URL = http://www.jfs.tku.edu.tw/17-1/A05.pdf

Part of the special edition of the Journal of Futures Studies on the Communication of Foresight.

Abstract

"The advent of the network form has ushered in new practices and possibilities for participation and collaboration based on emerging on-line technologies. It is no surprise that new approaches to futures / foresight research and engagement are being developed in the context of these technologies and emerging practices. In dwelling within this juxtaposition between participatory futures and the maturing network era, we ask what the implications are for foresight / futures studies, and how this can help us re-imagine Anticipatory Democracy in the 21st century. A developmental narrative for the emergence of the network form in futures studies provides context for our understanding of new pathways. Within this we identify key emerging issues with implications for Anticipatory Democracy: instantiation, replication, openness and control.
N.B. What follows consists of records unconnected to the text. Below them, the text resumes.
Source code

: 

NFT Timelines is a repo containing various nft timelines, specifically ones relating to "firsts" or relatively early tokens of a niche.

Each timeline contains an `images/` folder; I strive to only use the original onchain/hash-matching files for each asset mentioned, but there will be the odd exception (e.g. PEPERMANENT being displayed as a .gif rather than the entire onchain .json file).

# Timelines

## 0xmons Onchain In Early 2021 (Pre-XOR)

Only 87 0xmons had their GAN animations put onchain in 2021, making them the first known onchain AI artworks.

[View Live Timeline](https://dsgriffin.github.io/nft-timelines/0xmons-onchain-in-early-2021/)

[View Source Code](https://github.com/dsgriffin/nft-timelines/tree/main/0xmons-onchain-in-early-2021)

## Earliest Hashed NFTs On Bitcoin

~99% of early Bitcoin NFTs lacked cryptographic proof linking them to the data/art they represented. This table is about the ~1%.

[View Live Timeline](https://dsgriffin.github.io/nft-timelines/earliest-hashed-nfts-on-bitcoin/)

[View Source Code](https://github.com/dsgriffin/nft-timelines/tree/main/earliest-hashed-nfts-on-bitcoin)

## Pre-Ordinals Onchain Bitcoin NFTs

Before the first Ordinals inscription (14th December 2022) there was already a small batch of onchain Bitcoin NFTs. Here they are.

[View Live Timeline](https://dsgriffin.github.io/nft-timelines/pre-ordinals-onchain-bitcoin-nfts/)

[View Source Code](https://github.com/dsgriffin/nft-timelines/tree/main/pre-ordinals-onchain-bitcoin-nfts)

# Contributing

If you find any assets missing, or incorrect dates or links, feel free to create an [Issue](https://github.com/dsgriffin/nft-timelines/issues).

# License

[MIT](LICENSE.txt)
Explicated, these emerging issues provide a rich picture of the challenges and possibilities for building Anticipatory Democracy in the network era."

Excerpts

Jose Ramos et al.:

Introduction and Methodology

"What is the future of public participation in the exploration and articulation of probable, possible, preferred and alternative futures? Can network-foresight strategies lead to real anticipatory democracy, policy development and social change? What are the dynamics and implications of the network form applied to anticipatory democracy? To answer these questions we begin by providing a theoretical framework for the emergence of the network form, which can inform a normative focus on building Anticipatory Democracy (AD). We then narrate the emergence of the network form within the futures studies field, drawing out some of the key lines of development that have particular relevance to Anticipatory Democracy. We then focus in on some of the key emerging network form dynamics at play in the futures studies field, offering some analysis. Finally we draw some insights from the analysis by exploring the latent potentials and pitfalls of online / participatory networked foresight approaches, and re-assess the prospects for anticipatory democracy in the 21st century.
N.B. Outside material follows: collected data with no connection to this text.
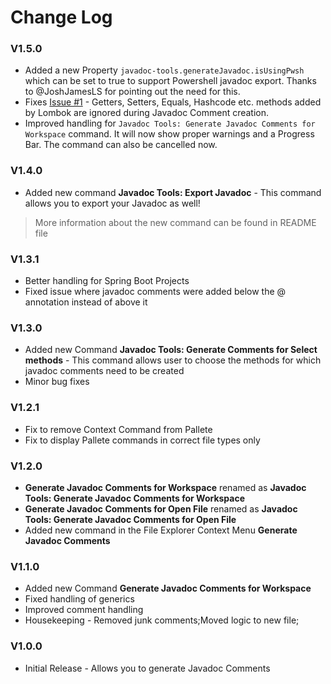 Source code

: # Change Log
### V1.5.0
- Added a new Property `javadoc-tools.generateJavadoc.isUsingPwsh` which can be set to true to support Powershell javadoc export. Thanks to @JoshJamesLS for pointing out the need for this.
- Fixes [Issue #1](https://github.com/madhavd1/vscode-javadoc-tools/issues/1) - Getters, Setters, Equals, Hashcode etc. methods added by Lombok are ignored during Javadoc Comment creation.
- Improved handling for `Javadoc Tools: Generate Javadoc Comments for Workspace` command. It will now show proper warnings and a Progress Bar. The command can also be cancelled now.
### V1.4.0
- Added new command **Javadoc Tools: Export Javadoc** - This command allows you to export your Javadoc as well!
> More information about the new command can be found in README file

### V1.3.1
- Better handling for Spring Boot Projects
- Fixed issue where javadoc comments were added below the @ annotation instead of above it

### V1.3.0
- Added new Command **Javadoc Tools: Generate Comments for Select methods** - This command allows user to choose the methods for which javadoc comments need to be created
- Minor bug fixes

### V1.2.1
- Fix to remove Context Command from Pallete
- Fix to display Pallete commands in correct file types only

### V1.2.0
- **Generate Javadoc Comments for Workspace** renamed as **Javadoc Tools: Generate Javadoc Comments for Workspace**
- **Generate Javadoc Comments for Open File** renamed as **Javadoc Tools: Generate Javadoc Comments for Open File**
- Added new command in the File Explorer Context Menu **Generate Javadoc Comments**


### V1.1.0
- Added new Command **Generate Javadoc Comments for Workspace**
- Fixed handling of generics
- Improved comment handling
- Housekeeping -  Removed junk comments;Moved logic to new file;

### V1.0.0
- Initial Release -  Allows you to generate Javadoc Comments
This article discusses several contemporary efforts at conducting foresight projects in a networked, collaborative mode, a style of project which is currently attracting a lot of positive attention in the futures community. Is this simply a stylish fad driven by our enchantment with social media? We intend to argue rather that these projects prefigure a style of global, collaborative, post-statist policy development ideal for addressing wicked problems. Far from being a pointless fad, these efforts form the early stages of a kind of anticipatory, collective intelligence which can potentially motivate action from multiple stakeholders acting from multiple directions in coherent and powerful ways. We believe it is important to understand these early efforts, learn from their successes and failures and continue to innovate, as a community, new, even more effective approaches. This section briefly suggests why.
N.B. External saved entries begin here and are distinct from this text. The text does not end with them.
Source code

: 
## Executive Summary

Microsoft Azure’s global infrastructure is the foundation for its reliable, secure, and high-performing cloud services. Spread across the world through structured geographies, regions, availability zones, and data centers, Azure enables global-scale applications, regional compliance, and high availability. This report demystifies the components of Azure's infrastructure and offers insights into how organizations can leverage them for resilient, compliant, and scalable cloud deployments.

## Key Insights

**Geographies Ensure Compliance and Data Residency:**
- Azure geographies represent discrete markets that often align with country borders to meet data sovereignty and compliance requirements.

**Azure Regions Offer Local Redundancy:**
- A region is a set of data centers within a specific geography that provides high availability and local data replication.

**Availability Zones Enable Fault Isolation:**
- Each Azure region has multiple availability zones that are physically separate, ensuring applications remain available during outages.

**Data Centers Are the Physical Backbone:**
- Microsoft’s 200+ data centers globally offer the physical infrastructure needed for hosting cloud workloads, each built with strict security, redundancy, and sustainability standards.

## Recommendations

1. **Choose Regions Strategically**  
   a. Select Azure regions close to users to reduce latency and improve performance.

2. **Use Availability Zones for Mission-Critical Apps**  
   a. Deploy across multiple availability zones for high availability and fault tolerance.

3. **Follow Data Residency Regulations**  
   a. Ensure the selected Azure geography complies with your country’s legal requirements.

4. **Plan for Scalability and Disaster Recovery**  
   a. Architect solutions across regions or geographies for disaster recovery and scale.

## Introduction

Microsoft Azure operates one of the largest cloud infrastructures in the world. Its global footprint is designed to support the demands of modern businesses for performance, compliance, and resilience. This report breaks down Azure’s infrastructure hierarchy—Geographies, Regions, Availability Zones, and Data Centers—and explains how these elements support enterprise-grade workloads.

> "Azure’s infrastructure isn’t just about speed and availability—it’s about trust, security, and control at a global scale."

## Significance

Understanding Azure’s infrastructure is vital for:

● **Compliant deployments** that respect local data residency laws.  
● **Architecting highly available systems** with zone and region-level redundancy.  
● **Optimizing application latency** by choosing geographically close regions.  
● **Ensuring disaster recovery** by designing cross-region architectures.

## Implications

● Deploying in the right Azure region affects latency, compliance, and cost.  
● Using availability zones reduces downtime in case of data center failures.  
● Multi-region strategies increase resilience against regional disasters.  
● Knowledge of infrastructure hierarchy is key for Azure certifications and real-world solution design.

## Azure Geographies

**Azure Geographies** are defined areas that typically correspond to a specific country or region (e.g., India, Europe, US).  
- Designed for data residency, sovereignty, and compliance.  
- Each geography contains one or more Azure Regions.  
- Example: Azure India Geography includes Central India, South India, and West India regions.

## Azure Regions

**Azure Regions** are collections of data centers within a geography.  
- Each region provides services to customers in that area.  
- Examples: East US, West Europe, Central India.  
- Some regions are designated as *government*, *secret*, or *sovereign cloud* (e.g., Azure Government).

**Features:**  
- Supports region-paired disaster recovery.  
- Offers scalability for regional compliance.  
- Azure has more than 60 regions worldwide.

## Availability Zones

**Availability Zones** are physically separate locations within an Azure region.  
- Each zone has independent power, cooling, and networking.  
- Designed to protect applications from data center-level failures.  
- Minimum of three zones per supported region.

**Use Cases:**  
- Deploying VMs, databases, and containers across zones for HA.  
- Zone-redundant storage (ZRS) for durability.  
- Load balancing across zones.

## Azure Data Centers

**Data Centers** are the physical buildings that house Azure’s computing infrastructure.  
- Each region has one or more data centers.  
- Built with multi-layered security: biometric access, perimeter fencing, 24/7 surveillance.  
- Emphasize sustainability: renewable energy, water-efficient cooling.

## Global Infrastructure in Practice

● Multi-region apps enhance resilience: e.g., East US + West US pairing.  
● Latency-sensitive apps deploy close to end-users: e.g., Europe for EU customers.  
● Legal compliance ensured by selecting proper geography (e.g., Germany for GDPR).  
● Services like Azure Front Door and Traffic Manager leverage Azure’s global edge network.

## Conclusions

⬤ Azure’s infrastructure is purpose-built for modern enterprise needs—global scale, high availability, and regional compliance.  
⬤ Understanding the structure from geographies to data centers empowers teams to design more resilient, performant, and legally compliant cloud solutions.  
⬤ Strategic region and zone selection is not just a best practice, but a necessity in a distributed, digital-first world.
Rittel and Webber (1973) first named the class of “wicked problems”, problems which are each novel and unique, for which the problem is not understood until after the formulation of a solution, for which the solution is not right or wrong and so on. Most of the pressing threats to global civilization fall into this class of problems: climate change, terror networks and global crime, extreme poverty, child slavery are commonly cited examples. Roberts (2000) surveys some common approaches to wicked problems: authoritarian, competitive and collaborative, and concludes that collaborative approaches are significantly more effective at addressing wicked problems.

Anticipatory Democracy was coined by Alvin Toffler as his prescription for Future Shock in his book by that name (Toffler 1970). Clem Bezold, working with Toffler, then edited a book of examples (1976) as a vision for a state of affairs in which citizenry were engaged in considering, imagining and influencing society.

Toffler defined Anticipatory Democracy as: "The simplest definition of anticipatory democracy ... is that it is a process for combining citizen participation with future consciousness" (Bezold, 1978 in Bezold, 2010).

Functioning on a state government scale, AD makes a strong case that social policy to address wicked problems in a democratic society is perhaps best developed using large-scale futures methods which consult with a broad base of citizens to discover a shared vision for a preferred future. The experience of large-scale projects like “Alternatives For Washington” (reviewed in Bezold (2006)) demonstrate the strengths of the approach at this scale. Bezold’s approach with AD is to inform the policy of the state institution by drawing on the knowledge, ideas and passions of the populace and the approach has been successfully used at the local and state level in the USA. Could a similar approach work for global wicked problems?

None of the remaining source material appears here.